• Dataset items:
★ ★ ★

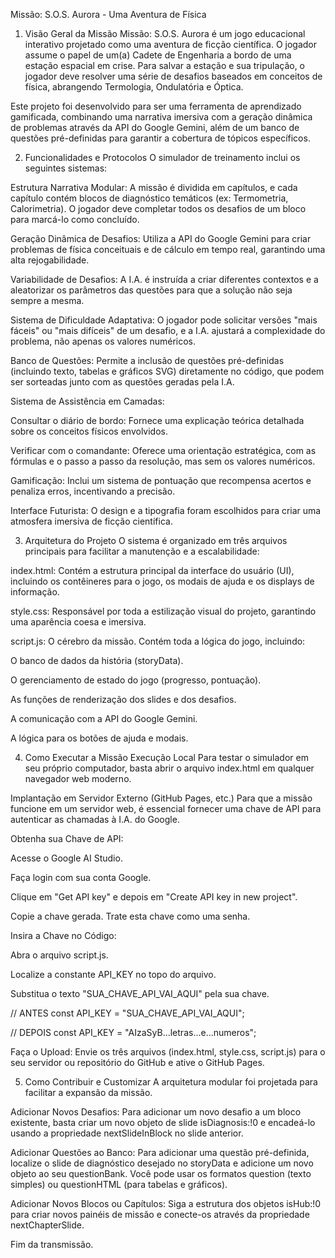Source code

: Missão: S.O.S. Aurora - Uma Aventura de Física
1. Visão Geral da Missão
Missão: S.O.S. Aurora é um jogo educacional interativo projetado como uma aventura de ficção científica. O jogador assume o papel de um(a) Cadete de Engenharia a bordo de uma estação espacial em crise. Para salvar a estação e sua tripulação, o jogador deve resolver uma série de desafios baseados em conceitos de física, abrangendo Termologia, Ondulatória e Óptica.

Este projeto foi desenvolvido para ser uma ferramenta de aprendizado gamificada, combinando uma narrativa imersiva com a geração dinâmica de problemas através da API do Google Gemini, além de um banco de questões pré-definidas para garantir a cobertura de tópicos específicos.

2. Funcionalidades e Protocolos
O simulador de treinamento inclui os seguintes sistemas:

Estrutura Narrativa Modular: A missão é dividida em capítulos, e cada capítulo contém blocos de diagnóstico temáticos (ex: Termometria, Calorimetria). O jogador deve completar todos os desafios de um bloco para marcá-lo como concluído.

Geração Dinâmica de Desafios: Utiliza a API do Google Gemini para criar problemas de física conceituais e de cálculo em tempo real, garantindo uma alta rejogabilidade.

Variabilidade de Desafios: A I.A. é instruída a criar diferentes contextos e a aleatorizar os parâmetros das questões para que a solução não seja sempre a mesma.

Sistema de Dificuldade Adaptativa: O jogador pode solicitar versões "mais fáceis" ou "mais difíceis" de um desafio, e a I.A. ajustará a complexidade do problema, não apenas os valores numéricos.

Banco de Questões: Permite a inclusão de questões pré-definidas (incluindo texto, tabelas e gráficos SVG) diretamente no código, que podem ser sorteadas junto com as questões geradas pela I.A.

Sistema de Assistência em Camadas:

Consultar o diário de bordo: Fornece uma explicação teórica detalhada sobre os conceitos físicos envolvidos.

Verificar com o comandante: Oferece uma orientação estratégica, com as fórmulas e o passo a passo da resolução, mas sem os valores numéricos.

Gamificação: Inclui um sistema de pontuação que recompensa acertos e penaliza erros, incentivando a precisão.

Interface Futurista: O design e a tipografia foram escolhidos para criar uma atmosfera imersiva de ficção científica.

3. Arquitetura do Projeto
O sistema é organizado em três arquivos principais para facilitar a manutenção e a escalabilidade:

index.html: Contém a estrutura principal da interface do usuário (UI), incluindo os contêineres para o jogo, os modais de ajuda e os displays de informação.

style.css: Responsável por toda a estilização visual do projeto, garantindo uma aparência coesa e imersiva.

script.js: O cérebro da missão. Contém toda a lógica do jogo, incluindo:

O banco de dados da história (storyData).

O gerenciamento de estado do jogo (progresso, pontuação).

As funções de renderização dos slides e dos desafios.

A comunicação com a API do Google Gemini.

A lógica para os botões de ajuda e modais.

4. Como Executar a Missão
Execução Local
Para testar o simulador em seu próprio computador, basta abrir o arquivo index.html em qualquer navegador web moderno.

Implantação em Servidor Externo (GitHub Pages, etc.)
Para que a missão funcione em um servidor web, é essencial fornecer uma chave de API para autenticar as chamadas à I.A. do Google.

Obtenha sua Chave de API:

Acesse o Google AI Studio.

Faça login com sua conta Google.

Clique em "Get API key" e depois em "Create API key in new project".

Copie a chave gerada. Trate esta chave como uma senha.

Insira a Chave no Código:

Abra o arquivo script.js.

Localize a constante API_KEY no topo do arquivo.

Substitua o texto "SUA_CHAVE_API_VAI_AQUI" pela sua chave.

// ANTES
const API_KEY = "SUA_CHAVE_API_VAI_AQUI";

// DEPOIS
const API_KEY = "AIzaSyB...letras...e...numeros"; 

Faça o Upload: Envie os três arquivos (index.html, style.css, script.js) para o seu servidor ou repositório do GitHub e ative o GitHub Pages.

5. Como Contribuir e Customizar
A arquitetura modular foi projetada para facilitar a expansão da missão.

Adicionar Novos Desafios: Para adicionar um novo desafio a um bloco existente, basta criar um novo objeto de slide isDiagnosis:!0 e encadeá-lo usando a propriedade nextSlideInBlock no slide anterior.

Adicionar Questões ao Banco: Para adicionar uma questão pré-definida, localize o slide de diagnóstico desejado no storyData e adicione um novo objeto ao seu questionBank. Você pode usar os formatos question (texto simples) ou questionHTML (para tabelas e gráficos).

Adicionar Novos Blocos ou Capítulos: Siga a estrutura dos objetos isHub:!0 para criar novos painéis de missão e conecte-os através da propriedade nextChapterSlide.

Fim da transmissão.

★ ★ ★

• Assigned task: The line containing "Geração Dinâmica de Desafios: Utiliza" marks the end: copy exactly every line from the start of the records up to and including it, leaving out the pictures.

• Response to this exercise:
Source code

: Missão: S.O.S. Aurora - Uma Aventura de Física
1. Visão Geral da Missão
Missão: S.O.S. Aurora é um jogo educacional interativo projetado como uma aventura de ficção científica. O jogador assume o papel de um(a) Cadete de Engenharia a bordo de uma estação espacial em crise. Para salvar a estação e sua tripulação, o jogador deve resolver uma série de desafios baseados em conceitos de física, abrangendo Termologia, Ondulatória e Óptica.

Este projeto foi desenvolvido para ser uma ferramenta de aprendizado gamificada, combinando uma narrativa imersiva com a geração dinâmica de problemas através da API do Google Gemini, além de um banco de questões pré-definidas para garantir a cobertura de tópicos específicos.

2. Funcionalidades e Protocolos
O simulador de treinamento inclui os seguintes sistemas:

Estrutura Narrativa Modular: A missão é dividida em capítulos, e cada capítulo contém blocos de diagnóstico temáticos (ex: Termometria, Calorimetria). O jogador deve completar todos os desafios de um bloco para marcá-lo como concluído.

Geração Dinâmica de Desafios: Utiliza a API do Google Gemini para criar problemas de física conceituais e de cálculo em tempo real, garantindo uma alta rejogabilidade.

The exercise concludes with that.